## Feature Engineering and CV based Winners' Solutions

Try to use MAP@7 as `feval` for xgboost, failed because no way to tell xgboost how to group results by users. **Can only do this after train is finished.**

New in this notebook:
- A hacky implementation of MAP@7 evaluation.

To-do: 
- mean encoding of products grouped by combinations of: canal_entrada, segmento, cod_prov
- Time since change and lags for a few non-product features: 
    - segmento
    - ind_actividad_cliente
    - cod_prov
    - canal_entrada
    - indrel_1mes
    - tiprel_1mes


Features:
- before eda_4_29
    - average of products for each (customer, product) pair
    - exponent weighted average of products each (customer, product) pair
    - time since presence of products, distance to the first 1
    - time to the last positive flank (01)
    - time to the last negative flank (10)
    - time to the last 1, to the nearest product purchase
    - time to the first 1, to the first product purchase
    - Trained@2015-06-28, validated@2015-12-28, mlogloss=1.28481
    - Private score: 0.0302054, public score: 0.0298683
- before eda_4_25
    - customer info in the second month
    - products in the first month
    - combination of first and second month `ind_actividad_cliente`
    - combination of first and second month `tiprel_1mes`
    - combination of first month product by using binary number (`target_combine`)
    - encoding `target_combine` with 
        - mean number of new products
        - mean number of customers with new products
        - mean number of customers with each new products
    - Count patterns in the last `max_lag` months
    - Number of month to the last time the customer purchase each product
        - CV@2015-12-28: mlogloss=1.29349
        - Private score: 0.0302475, public score: 0.0299266
- eda_4_25
    - Use all available history data
        - E.g., for 2016-05-28 train data, use all previous months, for 2015-02-28, use 1 lag month. 
        - Need to create test set that use the same amount of previous months for each training data set. 
        - This is from [the second winner's solution](https://www.kaggle.com/c/santander-product-recommendation/discussion/26824), his bold part in paragraph 4.
    - Combine models trained on 2016-05-28 and 2015-06-28:
        - Private score: 0.0304583, public score: 0.0300839
        - This is to catch both seasonality and trend, presented in 2015-06-28 and 2016-05-28, respectively. 
        - This idea is mentioned by many winners, like [11-th winner](https://www.kaggle.com/c/santander-product-recommendation/discussion/26823) and [14-th winner](https://www.kaggle.com/c/santander-product-recommendation/discussion/26808)

- eda_4_27
    - put 2015-06-28 and 2016-05-28 in the same data set, with the same lag=5
        - Private score:0.0303096, public score: 0.0299867
        - Different as [11-th winner's discussion](https://www.kaggle.com/c/santander-product-recommendation/discussion/26823)
            > We tested this by adding 50% of May-16 data to our June model and sure enough, we went from 0.0301 to 0.0303. Then, we built separate models for Jun and May, but the ensemble didn’t work. We weren’t surprised because June data is better for seasonal products, and May data is better for trend products. And vice-versa, June data is bad for trend products and May data is bad for seasonal products. So, they sort of cancelled each other out.

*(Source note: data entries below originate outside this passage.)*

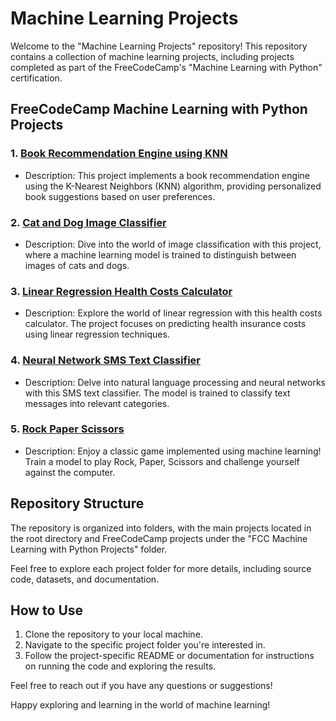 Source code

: # Machine Learning Projects

Welcome to the "Machine Learning Projects" repository! This repository contains a collection of machine learning projects, including projects completed as part of the FreeCodeCamp's "Machine Learning with Python" certification.

## FreeCodeCamp Machine Learning with Python Projects

### 1. [Book Recommendation Engine using KNN](https://github.com/gandharvk422/machine_learning_projects/tree/main/FCC%20Machine%20Learning%20with%20Python%20Projects/Book%20Recommendation%20Engine%20using%20KNN/)
   - Description: This project implements a book recommendation engine using the K-Nearest Neighbors (KNN) algorithm, providing personalized book suggestions based on user preferences.

### 2. [Cat and Dog Image Classifier](https://github.com/gandharvk422/machine_learning_projects/tree/main/FCC%20Machine%20Learning%20with%20Python%20Projects/Cat%20and%20Dog%20Image%20Classifier/)
   - Description: Dive into the world of image classification with this project, where a machine learning model is trained to distinguish between images of cats and dogs.

### 3. [Linear Regression Health Costs Calculator](https://github.com/gandharvk422/machine_learning_projects/tree/main/FCC%20Machine%20Learning%20with%20Python%20Projects/Linear%20Regression%20Health%20Costs%20Calculator/)
   - Description: Explore the world of linear regression with this health costs calculator. The project focuses on predicting health insurance costs using linear regression techniques.

### 4. [Neural Network SMS Text Classifier](https://github.com/gandharvk422/machine_learning_projects/tree/main/FCC%20Machine%20Learning%20with%20Python%20Projects/Neural%20Network%20SMS%20Text%20Classifier/)
   - Description: Delve into natural language processing and neural networks with this SMS text classifier. The model is trained to classify text messages into relevant categories.

### 5. [Rock Paper Scissors](https://github.com/gandharvk422/machine_learning_projects/tree/main/FCC%20Machine%20Learning%20with%20Python%20Projects/Rock%20Paper%20Scissors/)
   - Description: Enjoy a classic game implemented using machine learning! Train a model to play Rock, Paper, Scissors and challenge yourself against the computer.

## Repository Structure

The repository is organized into folders, with the main projects located in the root directory and FreeCodeCamp projects under the "FCC Machine Learning with Python Projects" folder.

Feel free to explore each project folder for more details, including source code, datasets, and documentation.

## How to Use

1. Clone the repository to your local machine.
2. Navigate to the specific project folder you're interested in.
3. Follow the project-specific README or documentation for instructions on running the code and exploring the results.

Feel free to reach out if you have any questions or suggestions!

Happy exploring and learning in the world of machine learning!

        - But my score is always worse than theirs, maybe this is the reason why we have different observations

In [1]:
from santander_helper import *

In [87]:
@jit
def apk(actual, predicted, k=7, default=0.0):
    if predicted.size>k:
        predicted = predicted[:k]
    score = 0.0
    num_hits = 0.0
    
    for i,p in enumerate(predicted):
        if p in actual and p not in predicted[:i]:
            num_hits += 1.0
            score += num_hits / (i+1.0)

    if actual.size==0:
        return default

    return score / min(actual.size, k)

@jit
def mapk(actual, predicted, k=7, default=0.0):
    
    n = actual.shape[0]
    apks = np.zeros(n)
    for i in range(n):
        apks[i] = apk(actual[i], predicted[i], k, default)
    mean_apk = np.mean(apks)
    
    return mean_apk
    
@jit
def eval_map(y_prob, dtrain):
    if dtrain.get_label().size==y_train.size:
        gti = gt_train['index']
        gtv = gt_train['value']
    elif dtrain.get_label().size==y_val.size:
        gti = gt_val['index']
        gtv = gt_val['value']
    
    n = len(gti)
    apks = np.zeros(n)
    y_pred = {}
    for i, (cust_id, idx) in enumerate(gti.items()):
        tmp = np.mean(y_prob[idx, :], axis=0)
        y_pred[cust_id] = np.argsort(tmp)[:-8:-1]
        apks[i] = apk(gtv[cust_id], y_pred[cust_id])
    score = np.mean(apks)

    return 'MAP@7', score

In [88]:
def prep_map(x_train, y_train, file_name):
    '''Prepare ground truth value and index for MAP evaluation, and save it.'''
    # Ground truth value: MAP needs to know the products bought by each customers
    gtv = pd.concat((pd.DataFrame(x_train.loc[:, 'ncodpers'].copy()), y_train), axis=1, ignore_index=True)
    gtv.columns = ['ncodpers', 'target']
    gtv = gtv.groupby('ncodpers')['target'].apply(lambda x: x.values).to_dict()
    # Ground truth index: MAP needs to know for each customer which rows are its corresponding data
    gti = pd.DataFrame(x_train.loc[:, 'ncodpers']).reset_index()
    gti = gti.groupby('ncodpers')['index'].apply(lambda x: x.values).to_dict()
    
    gt = {'value': gtv, 'index': gti}
    
    return gt

In [44]:
x_train, y_train, weight_train = create_train('2015-06-28', pattern_flag=True)
x_val, y_val, weight_val = create_train('2016-05-28', pattern_flag=True)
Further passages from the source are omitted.